There are two primary goals behind this change:

  1. Formerly, the single "routing" queue, "default" serviced both the standard production queues and the high-priority "Quick" queues. Thus, there has been confusion between standard jobs which happen to be short versus debugging/development jobs which should have higher priority.
  2. We're replacing four queues with one, and thus achieving a net simplification.

The "Quick" queues will be deleted next Wednesday, June 22. Users who forget to change their qsub scripts will suffer no ill-effects as the "default" routing queue will remain intact and continue to service all the standard queues (small, medium, large, and xlarge). See "news queues" for more detail.

Time Limits:

Many users require large processor counts to obtain sufficient memory and/or processing power, but some users have flexibility in choosing the number of processors to use. The walltime limits changes, it is hoped, will encourage users to not use more processors than they need.

Communication costs in parallel programs typically grow non-linearly with increasing processor counts. Thus, using fewer processors can reduce time spent in MPI or other communication routines and improve efficient use of the processors.

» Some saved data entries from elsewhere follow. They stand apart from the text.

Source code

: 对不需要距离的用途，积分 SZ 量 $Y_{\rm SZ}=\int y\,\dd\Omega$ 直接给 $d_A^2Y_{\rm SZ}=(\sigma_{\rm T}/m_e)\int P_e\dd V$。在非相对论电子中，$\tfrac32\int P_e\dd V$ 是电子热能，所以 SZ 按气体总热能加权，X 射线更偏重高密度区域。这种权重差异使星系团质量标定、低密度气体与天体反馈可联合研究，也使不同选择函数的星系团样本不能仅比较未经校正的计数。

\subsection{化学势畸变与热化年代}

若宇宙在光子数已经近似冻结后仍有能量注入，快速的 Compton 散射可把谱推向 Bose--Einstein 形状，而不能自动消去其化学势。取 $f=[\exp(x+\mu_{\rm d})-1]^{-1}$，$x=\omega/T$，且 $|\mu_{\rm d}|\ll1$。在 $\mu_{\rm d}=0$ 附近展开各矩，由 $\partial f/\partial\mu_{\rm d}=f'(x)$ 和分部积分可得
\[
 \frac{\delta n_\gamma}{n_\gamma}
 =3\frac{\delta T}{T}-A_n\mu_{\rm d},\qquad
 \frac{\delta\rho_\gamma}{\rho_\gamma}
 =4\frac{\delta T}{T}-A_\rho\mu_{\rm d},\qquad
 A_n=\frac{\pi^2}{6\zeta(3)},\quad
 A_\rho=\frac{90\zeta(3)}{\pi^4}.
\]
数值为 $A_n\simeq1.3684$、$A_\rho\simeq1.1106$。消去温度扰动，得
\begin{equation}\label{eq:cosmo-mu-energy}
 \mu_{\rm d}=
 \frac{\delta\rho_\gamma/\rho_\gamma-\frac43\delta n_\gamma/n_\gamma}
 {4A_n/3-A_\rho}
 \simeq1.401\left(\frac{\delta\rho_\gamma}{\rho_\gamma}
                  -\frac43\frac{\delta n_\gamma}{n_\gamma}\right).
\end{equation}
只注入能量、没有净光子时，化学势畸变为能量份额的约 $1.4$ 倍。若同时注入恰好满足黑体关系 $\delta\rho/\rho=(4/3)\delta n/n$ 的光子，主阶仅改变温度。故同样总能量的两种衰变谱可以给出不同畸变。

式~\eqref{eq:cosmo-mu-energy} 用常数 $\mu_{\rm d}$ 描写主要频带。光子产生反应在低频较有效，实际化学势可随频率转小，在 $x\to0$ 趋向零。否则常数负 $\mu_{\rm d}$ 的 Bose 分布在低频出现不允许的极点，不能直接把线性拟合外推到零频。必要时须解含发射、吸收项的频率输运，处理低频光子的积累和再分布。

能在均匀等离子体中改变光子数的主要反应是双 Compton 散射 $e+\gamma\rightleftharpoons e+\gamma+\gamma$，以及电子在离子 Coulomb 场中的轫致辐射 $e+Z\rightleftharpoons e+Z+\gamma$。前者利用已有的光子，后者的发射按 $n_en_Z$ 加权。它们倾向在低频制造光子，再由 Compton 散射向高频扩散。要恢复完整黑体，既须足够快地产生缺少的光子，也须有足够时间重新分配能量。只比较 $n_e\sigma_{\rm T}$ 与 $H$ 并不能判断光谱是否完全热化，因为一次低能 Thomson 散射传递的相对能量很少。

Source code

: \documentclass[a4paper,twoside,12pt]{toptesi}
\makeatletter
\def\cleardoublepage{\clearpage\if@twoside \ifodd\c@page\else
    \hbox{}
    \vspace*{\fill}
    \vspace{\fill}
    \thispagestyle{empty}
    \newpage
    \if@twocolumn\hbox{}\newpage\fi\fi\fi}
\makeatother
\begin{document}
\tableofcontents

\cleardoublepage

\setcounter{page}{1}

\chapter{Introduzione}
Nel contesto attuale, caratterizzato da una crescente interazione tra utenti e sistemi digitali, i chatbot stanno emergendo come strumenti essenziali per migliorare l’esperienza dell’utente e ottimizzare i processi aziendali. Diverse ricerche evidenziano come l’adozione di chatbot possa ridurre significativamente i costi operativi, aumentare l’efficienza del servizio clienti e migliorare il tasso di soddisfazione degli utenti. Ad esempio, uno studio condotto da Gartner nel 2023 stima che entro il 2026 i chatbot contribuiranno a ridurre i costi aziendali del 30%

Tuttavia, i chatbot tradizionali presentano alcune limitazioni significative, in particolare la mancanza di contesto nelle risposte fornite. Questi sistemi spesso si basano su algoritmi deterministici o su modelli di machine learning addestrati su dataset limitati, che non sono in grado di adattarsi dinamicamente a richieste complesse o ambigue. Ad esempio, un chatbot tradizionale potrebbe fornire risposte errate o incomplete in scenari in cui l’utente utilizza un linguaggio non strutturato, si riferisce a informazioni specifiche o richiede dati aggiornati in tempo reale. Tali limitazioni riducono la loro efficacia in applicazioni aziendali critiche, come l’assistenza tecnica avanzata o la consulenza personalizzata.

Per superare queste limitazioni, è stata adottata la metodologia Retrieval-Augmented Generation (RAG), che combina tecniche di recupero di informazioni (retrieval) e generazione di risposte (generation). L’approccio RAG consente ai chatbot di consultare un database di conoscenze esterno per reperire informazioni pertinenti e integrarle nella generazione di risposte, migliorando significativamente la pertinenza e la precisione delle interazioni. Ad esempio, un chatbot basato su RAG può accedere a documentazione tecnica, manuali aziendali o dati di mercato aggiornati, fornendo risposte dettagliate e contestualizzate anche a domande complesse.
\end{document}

Also, when a job which could be run on more processors is run on fewer, more memory per processor is used, which increases memory utilization.

With the new time limits, the maximum total CPU time which individual small or medium jobs can obtain is a bit closer to that which large jobs can obtain:


  Queue:  (Max MSPs) X (Max Walltime) = (Max CPU-Time)
  ======  ============================================
  small:    8 MSPs  X  16 hrs  =  128 CPU-hrs
  medium:  30 MSPs  X  12 hrs  =  360 CPU-hrs
  large:   60 MSPs  X   8 hrs  =  480 CPU-hrs

We will be watching the effects of these changes and we welcome your feedback.

X1: Update to Default Programming Environment, June 22

During scheduled downtime on June 22, 2005, PE 5.4 will be made the default PrgEnv. The current default, PE 5.3, will be preserved as PrgEnv.old.

PE5.4 has been available for user testing since April 20.

Following this change, the programming environments will be configured as follows:


  PrgEnv.old : PE 5.3
  PrgEnv (the default): PE 5.4
  PrgEnv.new : PE 5.4

Floating Point Exception Handling with C99

The C99 standard provides an improved interface to deal with floating point exceptions.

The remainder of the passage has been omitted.